Выбрать главу

Добро должно быть с кулаками,

добро суровым быть должно,

чтобы летела шерсть клоками

со всех, кто лезет на добро...

(«Добро должно быть с кулаками...», 1959)

Конечно, глубинно русскому поэту Станиславу Куняеву были по-человечески ближе и Николай Рубцов, и Вла­димир Соколов, и Анатолий Передреев. Он очень быстро устал от изощренной версификаторской атмосферы Слуц­кого, Межирова и Самойлова, которые поначалу были его старшими наставниками. Он примкнул к «тихим лирикам» скорее как русский поэт, как боец, как соратник, как друг, как ценитель национальной русской поэзии, но я уверен, что рубцовское блаженное состояние ощущения природы вряд ли его посещало — «тихая моя родина...» или «матуш­ка возьмет ведро, тихо принесет воды»... Не куняевское это состояние.

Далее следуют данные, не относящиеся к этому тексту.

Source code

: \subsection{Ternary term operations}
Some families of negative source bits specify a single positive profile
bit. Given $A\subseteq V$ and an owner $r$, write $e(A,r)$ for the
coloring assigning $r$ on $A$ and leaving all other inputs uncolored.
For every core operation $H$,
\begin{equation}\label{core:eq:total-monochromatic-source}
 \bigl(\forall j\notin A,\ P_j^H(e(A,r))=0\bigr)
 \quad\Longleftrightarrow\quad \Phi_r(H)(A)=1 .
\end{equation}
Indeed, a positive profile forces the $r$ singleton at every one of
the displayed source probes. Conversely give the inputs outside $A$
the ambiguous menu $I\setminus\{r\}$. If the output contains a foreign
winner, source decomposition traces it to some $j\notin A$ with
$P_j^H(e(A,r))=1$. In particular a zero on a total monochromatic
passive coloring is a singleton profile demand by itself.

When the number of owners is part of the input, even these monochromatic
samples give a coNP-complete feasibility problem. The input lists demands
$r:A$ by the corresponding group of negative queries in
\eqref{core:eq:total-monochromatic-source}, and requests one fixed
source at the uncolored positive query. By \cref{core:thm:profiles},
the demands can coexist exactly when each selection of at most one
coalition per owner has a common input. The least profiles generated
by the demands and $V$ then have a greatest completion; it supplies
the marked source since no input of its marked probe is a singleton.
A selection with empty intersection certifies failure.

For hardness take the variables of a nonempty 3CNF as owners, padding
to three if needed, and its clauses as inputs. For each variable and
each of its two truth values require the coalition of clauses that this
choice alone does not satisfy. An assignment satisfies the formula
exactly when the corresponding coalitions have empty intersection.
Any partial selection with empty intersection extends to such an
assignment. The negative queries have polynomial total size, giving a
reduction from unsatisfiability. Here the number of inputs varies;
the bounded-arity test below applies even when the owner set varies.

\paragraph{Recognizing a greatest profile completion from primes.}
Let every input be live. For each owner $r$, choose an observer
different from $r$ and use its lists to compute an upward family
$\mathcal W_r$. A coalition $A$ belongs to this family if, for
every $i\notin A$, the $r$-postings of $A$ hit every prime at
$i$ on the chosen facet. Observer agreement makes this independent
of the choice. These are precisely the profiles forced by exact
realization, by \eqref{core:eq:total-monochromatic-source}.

Да, конечно, всем нам в иные минуты хочется полю­бить весь мир, простить все грехи и все проступки, как сам же Куняев писал:

Живем мы недолго — давайте любить

и радовать дружбой друг друга.

Нам незачем наши сердца холодить,

и так уж на улице вьюга!

……………………………………

Что делать? Земля наш прекрасный удел —

и нет среди нас виноватых.

(«Живем мы недолго...», 1963)

Но, увы, долго в таком состоянии всепрощения нельзя в России находиться. Может быть, в брежневскую эпоху и было какое-то излишнее состояние всепрощения в обще­стве, излишнее умиротворение. И что мы имеем?

Надо мужество иметь,

чтобы золото тревоги

в сутолоке и мороке

не разменивать на медь.

Надо мужество иметь,

не ссылаться на эпоху,

чтобы Божеское Богу

вырвать. Выкроить, суметь...

(«Надо мужество иметь...», 1964)

Такое мужество на жесткость в противостоянии злу, в противостоянии врагам Божьим, в конце концов уличное мужество драчуна поэт имел всегда.

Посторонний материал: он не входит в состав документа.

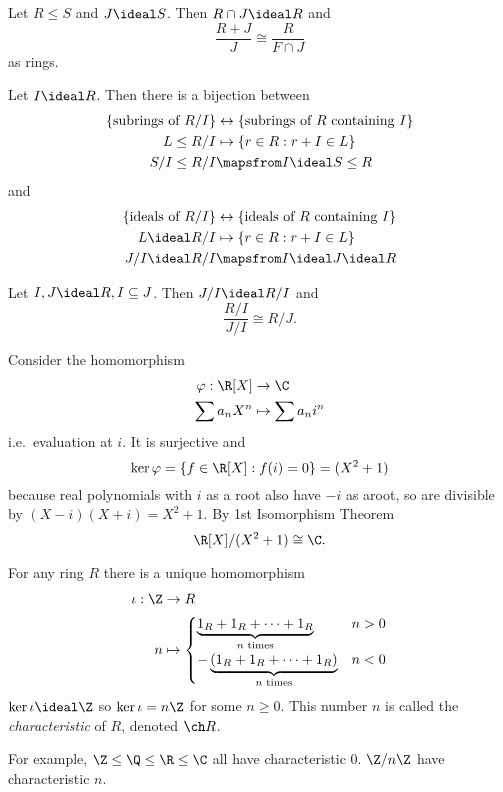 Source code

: \documentclass[a4paper]{article}
\theoremstyle{definition}
\begin{document}
\begin{theorem}
  Let \(R \leq S\) and \(J \ideal S\). Then \(R \cap J \ideal R\) and
  \[
    \frac{R + J}{J} \cong \frac{R}{F \cap J}
  \]
  as rings.
\end{theorem}

\begin{theorem}
  Let \(I \ideal R\). Then there is a bijection between
  \begin{align*}
    \{\text{subrings of } R/I\} &\leftrightarrow \{\text{subrings of } R \text{ containing } I\} \\
    L \leq R/I &\mapsto \{r \in R: r + I \in L\} \\
    S/I \leq R/I &\mapsfrom I \ideal S \leq R
  \end{align*}
  and
  \begin{align*}
    \{\text{ideals of } R/I\} &\leftrightarrow \{\text{ideals of } R \text{ containing } I\} \\
    L \ideal R/I &\mapsto \{r \in R: r + I \in L\} \\
    J/I \ideal R/I &\mapsfrom I \ideal J \ideal R
  \end{align*}
\end{theorem}

\begin{theorem}
  Let \(I, J \ideal R, I \subseteq J\). Then \(J/I \ideal R/I\) and
  \[
    \frac{R/I}{J/I} \cong R/J.
  \]
\end{theorem}

\begin{eg}
  Consider the homomorphism
  \begin{align*}
    \varphi: \R[X] &\to \C \\
    \sum a_nX^n &\mapsto \sum a_n i^n
  \end{align*}
  i.e.\ evaluation at \(i\). It is surjective and
  \[
    \ker \varphi = \{f \in \R[X]: f(i) = 0\} = (X^2 + 1)
  \]
  because real polynomials with \(i\) as a root also have \(-i\) as aroot, so are divisible by \((X - i)(X + i) = X^2 + 1\). By 1st Isomorphism Theorem
  \[
    \R[X]/(X^2 + 1) \cong \C.
  \]
\end{eg}

\begin{eg}
  For any ring \(R\) there is a unique homomorphism
  \begin{align*}
    \iota: \Z &\to R \\
    n &\mapsto
        \begin{cases}
          \underbrace{1_R + 1_R + \dots + 1_R}_{n \text{ times}} & n > 0 \\
          -\underbrace{(1_R + 1_R + \dots + 1_R)}_{n \text{ times}} & n < 0
        \end{cases}
  \end{align*}
  \(\ker \iota \ideal \Z\) so \(\ker \iota = n\Z\) for some \(n \geq 0\). This number \(n\) is called the \emph{characteristic} of \(R\), denoted \(\ch R\).

  For example, \(\Z \leq \Q \leq \R \leq \C\) all have characteristic \(0\). \(\Z/n\Z\) have characteristic \(n\).
\end{eg}
\end{document}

В этом моем споре или размышлении нет никакого противопоставления былых друзей, или, Боже упаси, ума­ления «тихой лирики». Речь идет о естественном разнооб­разии русской поэзии. Никак не сводима русская поэти­ческая традиция к одной лишь «тихой лирике», так же как русский народ не похож на безропотный и терпеливый, смиренный и покорный. Кто же тогда от Мурманска до Аляски дошагал: чукчи, что ли? Или наши цивилизован­ные всечеловеки? Кто Берлин и Париж брал не единож­ды? Нет, в Куняеве совсем иная поэтическая воля была заложена. К тому же и деревенским он никогда себя не ощущал. Даже и дачником, как Владимир Соколов, не чувствовал себя. Скорее первопроходцем, бунтарем или неким хищным зверем. Одиноким волком, как его про­звала многие годы близкая ему Татьяна Глушкова, воль­ным и бесстрашным. И совсем не по-кожиновски созда­валось то знаменитое стихотворение «Добро должно быть с кулаками...», не на заказ или готовую мысль из многооб­разных средств массовой информации. Вернее, заказ был предложен руководителем литобъединения, но он на­столько совпадал с его состоянием души, что строчки выкрикнулись как девиз, как призыв, как программа жизни. Думаю, что и Вадим Кожинов не сводил русскую поэтиче­скую традицию лишь к одной «тихой лирике». Не случай­но же именно он приметил еще совсем молодого Юрия Кузнецова и откровенно признал его «наиболее значи­тельным, самым выдающимся поэтом нашего времени», а уж под его же каноны «тихой лирики» Юрий Кузнецов ни­как не подходил...

Впрочем, к чему спор. Надо просто читать стихи. Там все сказано. Вот, к примеру, о шведском короле Карле:

А все-таки нация чтит короля —

безумца, распутника, авантюриста.

За то, что во имя бесцельного риска

он вышел к Полтаве, тщеславьем горя...

За то, что он жизнь понимал, как игру,

за то, что он уровень жизни понизил,

за то, что он уровень славы повысил,

как равный, бросая перчатку Петру...

(«Карл XII», 1966)

То, что принимали у Куняева за юношеский максима­лизм, оказалось его природным состоянием души. Его державным максимализмом, его требовательным подходом и к миру, и к себе.

Его мир — это мир суровых людей, где сентименталь­ность не прощается и не поощряется.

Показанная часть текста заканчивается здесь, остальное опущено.